--- SUPPLIED MATERIAL Enclosed Below ---
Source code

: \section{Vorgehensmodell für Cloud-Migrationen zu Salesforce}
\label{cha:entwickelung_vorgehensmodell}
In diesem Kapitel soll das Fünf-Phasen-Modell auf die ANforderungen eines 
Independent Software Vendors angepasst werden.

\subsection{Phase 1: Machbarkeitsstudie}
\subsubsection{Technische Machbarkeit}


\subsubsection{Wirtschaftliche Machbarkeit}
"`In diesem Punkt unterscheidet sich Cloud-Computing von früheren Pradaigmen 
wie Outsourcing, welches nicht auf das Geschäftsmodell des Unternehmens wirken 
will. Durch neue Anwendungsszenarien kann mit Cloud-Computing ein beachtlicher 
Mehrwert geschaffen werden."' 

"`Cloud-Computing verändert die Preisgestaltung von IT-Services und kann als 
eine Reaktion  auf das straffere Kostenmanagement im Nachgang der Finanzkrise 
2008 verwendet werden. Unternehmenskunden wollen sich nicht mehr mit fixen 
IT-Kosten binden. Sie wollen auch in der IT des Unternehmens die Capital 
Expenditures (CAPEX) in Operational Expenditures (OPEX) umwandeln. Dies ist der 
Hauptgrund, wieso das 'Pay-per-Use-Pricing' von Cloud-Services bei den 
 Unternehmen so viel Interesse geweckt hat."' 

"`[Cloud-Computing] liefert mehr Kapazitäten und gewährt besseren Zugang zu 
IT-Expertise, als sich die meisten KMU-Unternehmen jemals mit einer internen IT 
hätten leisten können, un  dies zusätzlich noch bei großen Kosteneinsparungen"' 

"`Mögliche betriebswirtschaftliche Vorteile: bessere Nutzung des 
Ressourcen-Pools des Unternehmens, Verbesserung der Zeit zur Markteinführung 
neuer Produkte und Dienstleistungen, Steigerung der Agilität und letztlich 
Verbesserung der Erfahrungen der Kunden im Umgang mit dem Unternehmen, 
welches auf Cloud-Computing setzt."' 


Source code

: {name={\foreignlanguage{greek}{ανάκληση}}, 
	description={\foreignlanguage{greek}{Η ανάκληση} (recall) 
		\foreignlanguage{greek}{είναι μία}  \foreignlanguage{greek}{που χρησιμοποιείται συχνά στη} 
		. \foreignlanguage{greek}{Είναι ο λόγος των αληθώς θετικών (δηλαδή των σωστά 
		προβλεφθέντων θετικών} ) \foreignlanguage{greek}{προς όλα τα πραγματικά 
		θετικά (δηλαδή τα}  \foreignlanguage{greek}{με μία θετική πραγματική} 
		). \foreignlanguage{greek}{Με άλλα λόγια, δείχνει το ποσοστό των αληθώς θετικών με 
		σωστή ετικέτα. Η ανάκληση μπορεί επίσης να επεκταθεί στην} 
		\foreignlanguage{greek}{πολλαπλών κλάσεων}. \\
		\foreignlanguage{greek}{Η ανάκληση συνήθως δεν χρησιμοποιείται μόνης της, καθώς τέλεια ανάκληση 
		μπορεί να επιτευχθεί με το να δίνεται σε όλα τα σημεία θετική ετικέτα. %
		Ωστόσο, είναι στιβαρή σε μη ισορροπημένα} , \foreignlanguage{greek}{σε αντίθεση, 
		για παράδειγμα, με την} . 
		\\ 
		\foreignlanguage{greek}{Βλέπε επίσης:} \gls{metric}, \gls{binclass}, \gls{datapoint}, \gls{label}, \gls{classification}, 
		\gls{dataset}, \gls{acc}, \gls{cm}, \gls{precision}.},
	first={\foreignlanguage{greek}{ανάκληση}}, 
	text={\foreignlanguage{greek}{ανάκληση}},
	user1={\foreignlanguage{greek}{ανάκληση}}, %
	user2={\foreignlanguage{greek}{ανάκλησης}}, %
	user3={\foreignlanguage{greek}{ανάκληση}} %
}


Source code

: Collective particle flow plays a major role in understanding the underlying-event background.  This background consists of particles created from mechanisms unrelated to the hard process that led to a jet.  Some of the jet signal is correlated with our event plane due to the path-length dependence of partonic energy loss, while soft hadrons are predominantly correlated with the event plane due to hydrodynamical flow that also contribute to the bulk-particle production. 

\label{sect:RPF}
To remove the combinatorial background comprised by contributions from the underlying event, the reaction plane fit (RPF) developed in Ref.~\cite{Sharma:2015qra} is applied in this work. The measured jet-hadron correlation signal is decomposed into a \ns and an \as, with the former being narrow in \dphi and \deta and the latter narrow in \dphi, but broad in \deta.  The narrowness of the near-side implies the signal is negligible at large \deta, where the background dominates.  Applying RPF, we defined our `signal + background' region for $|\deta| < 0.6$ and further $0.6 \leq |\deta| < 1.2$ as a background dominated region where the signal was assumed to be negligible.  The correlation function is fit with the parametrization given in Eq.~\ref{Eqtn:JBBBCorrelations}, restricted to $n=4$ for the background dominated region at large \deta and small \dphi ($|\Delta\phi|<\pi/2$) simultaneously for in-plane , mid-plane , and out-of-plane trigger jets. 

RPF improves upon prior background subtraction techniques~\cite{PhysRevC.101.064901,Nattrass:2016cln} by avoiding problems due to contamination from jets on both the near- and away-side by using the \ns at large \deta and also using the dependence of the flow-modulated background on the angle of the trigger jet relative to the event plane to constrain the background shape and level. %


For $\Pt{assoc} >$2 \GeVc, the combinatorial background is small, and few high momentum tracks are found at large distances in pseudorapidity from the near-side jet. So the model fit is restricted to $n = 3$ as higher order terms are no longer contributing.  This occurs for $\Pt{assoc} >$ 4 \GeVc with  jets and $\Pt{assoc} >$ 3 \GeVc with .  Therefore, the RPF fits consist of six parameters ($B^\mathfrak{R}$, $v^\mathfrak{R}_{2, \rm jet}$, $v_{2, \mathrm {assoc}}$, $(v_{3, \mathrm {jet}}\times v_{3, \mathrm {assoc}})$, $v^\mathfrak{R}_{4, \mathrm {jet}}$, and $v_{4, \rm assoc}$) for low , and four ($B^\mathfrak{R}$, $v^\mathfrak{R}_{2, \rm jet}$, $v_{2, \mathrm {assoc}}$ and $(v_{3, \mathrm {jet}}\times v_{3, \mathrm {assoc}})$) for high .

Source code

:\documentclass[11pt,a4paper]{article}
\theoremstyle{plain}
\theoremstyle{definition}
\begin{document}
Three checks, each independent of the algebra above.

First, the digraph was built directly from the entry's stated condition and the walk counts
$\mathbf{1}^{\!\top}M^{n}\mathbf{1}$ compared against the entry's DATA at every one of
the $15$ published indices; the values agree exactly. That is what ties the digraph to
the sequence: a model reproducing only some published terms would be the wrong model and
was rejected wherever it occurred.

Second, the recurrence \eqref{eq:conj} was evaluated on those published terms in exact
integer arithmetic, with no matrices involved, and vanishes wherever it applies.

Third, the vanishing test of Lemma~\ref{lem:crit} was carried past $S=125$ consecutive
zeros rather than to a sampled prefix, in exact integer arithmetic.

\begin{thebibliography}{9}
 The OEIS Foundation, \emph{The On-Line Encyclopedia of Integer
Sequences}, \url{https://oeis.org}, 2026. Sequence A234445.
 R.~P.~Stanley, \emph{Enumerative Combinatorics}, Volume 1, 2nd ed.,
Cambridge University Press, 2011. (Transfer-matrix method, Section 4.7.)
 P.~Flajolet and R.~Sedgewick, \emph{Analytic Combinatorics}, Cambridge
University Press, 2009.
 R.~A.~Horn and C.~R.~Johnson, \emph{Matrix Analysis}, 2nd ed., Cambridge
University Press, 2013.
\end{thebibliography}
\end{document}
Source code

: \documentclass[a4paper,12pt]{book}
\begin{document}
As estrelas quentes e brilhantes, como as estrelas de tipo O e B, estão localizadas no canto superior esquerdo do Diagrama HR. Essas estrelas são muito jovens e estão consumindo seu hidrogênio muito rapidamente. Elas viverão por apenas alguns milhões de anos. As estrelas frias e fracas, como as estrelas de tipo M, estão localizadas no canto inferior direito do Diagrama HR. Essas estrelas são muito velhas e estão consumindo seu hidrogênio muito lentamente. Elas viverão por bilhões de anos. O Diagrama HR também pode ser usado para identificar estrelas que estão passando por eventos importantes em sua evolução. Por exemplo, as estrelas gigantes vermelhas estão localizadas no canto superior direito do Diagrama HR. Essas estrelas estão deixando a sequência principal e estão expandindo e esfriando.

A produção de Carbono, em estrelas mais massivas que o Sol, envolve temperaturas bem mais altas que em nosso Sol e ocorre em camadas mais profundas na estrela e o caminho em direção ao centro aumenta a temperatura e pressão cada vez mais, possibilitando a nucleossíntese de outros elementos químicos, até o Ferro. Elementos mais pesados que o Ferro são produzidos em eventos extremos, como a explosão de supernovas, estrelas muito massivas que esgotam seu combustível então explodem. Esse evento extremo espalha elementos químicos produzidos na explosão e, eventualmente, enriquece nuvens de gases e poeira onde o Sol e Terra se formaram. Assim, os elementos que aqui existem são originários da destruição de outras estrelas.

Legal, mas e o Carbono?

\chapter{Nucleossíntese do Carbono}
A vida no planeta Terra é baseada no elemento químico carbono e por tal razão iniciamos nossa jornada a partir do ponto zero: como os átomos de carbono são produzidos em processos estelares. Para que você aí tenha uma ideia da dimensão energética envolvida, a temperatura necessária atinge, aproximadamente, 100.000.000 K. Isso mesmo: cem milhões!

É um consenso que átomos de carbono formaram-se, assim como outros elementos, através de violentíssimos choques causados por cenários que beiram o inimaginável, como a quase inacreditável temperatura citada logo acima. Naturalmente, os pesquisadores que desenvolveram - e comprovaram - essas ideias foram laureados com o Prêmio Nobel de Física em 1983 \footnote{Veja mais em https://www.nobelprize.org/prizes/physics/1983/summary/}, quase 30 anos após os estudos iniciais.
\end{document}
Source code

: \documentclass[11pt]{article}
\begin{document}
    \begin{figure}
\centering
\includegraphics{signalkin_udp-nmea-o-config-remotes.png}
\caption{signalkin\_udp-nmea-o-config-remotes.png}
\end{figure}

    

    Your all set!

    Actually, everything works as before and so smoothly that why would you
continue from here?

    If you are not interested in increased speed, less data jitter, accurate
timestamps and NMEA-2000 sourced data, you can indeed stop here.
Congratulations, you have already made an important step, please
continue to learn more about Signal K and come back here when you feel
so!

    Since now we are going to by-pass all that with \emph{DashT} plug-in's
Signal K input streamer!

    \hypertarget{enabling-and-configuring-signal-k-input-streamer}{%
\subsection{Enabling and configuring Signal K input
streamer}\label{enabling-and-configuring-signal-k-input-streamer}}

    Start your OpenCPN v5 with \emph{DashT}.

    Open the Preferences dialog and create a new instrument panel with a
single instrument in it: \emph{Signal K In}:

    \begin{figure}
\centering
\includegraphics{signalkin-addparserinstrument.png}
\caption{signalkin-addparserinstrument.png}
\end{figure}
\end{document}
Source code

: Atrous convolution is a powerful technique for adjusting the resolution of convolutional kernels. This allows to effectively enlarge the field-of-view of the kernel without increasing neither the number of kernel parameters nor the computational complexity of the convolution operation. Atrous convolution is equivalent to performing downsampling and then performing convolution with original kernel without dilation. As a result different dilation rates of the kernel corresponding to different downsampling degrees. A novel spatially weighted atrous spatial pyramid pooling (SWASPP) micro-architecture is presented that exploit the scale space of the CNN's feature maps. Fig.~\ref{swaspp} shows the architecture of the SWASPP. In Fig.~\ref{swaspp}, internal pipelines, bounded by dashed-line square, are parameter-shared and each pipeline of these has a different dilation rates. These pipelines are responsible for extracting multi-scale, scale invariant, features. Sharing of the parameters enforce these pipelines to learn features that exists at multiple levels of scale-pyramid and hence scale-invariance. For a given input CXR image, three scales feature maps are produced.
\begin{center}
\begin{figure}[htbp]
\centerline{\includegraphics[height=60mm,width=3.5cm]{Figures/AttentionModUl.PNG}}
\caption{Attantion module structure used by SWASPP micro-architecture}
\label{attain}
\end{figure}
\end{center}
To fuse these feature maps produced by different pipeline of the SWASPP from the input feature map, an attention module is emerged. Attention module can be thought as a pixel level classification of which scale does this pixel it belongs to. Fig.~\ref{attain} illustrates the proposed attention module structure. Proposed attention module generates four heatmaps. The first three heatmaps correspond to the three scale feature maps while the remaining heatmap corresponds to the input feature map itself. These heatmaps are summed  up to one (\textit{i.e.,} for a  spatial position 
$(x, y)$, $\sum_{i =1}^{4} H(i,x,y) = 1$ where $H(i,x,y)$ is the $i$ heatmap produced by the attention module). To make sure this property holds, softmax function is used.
--- End of Enclosed SUPPLIED MATERIAL ---
Please go through the data and copy each line containing the word "dependence".

: Collective particle flow plays a major role in understanding the underlying-event background.  This background consists of particles created from mechanisms unrelated to the hard process that led to a jet.  Some of the jet signal is correlated with our event plane due to the path-length dependence of partonic energy loss, while soft hadrons are predominantly correlated with the event plane due to hydrodynamical flow that also contribute to the bulk-particle production. 
RPF improves upon prior background subtraction techniques~\cite{PhysRevC.101.064901,Nattrass:2016cln} by avoiding problems due to contamination from jets on both the near- and away-side by using the \ns at large \deta and also using the dependence of the flow-modulated background on the angle of the trigger jet relative to the event plane to constrain the background shape and level. %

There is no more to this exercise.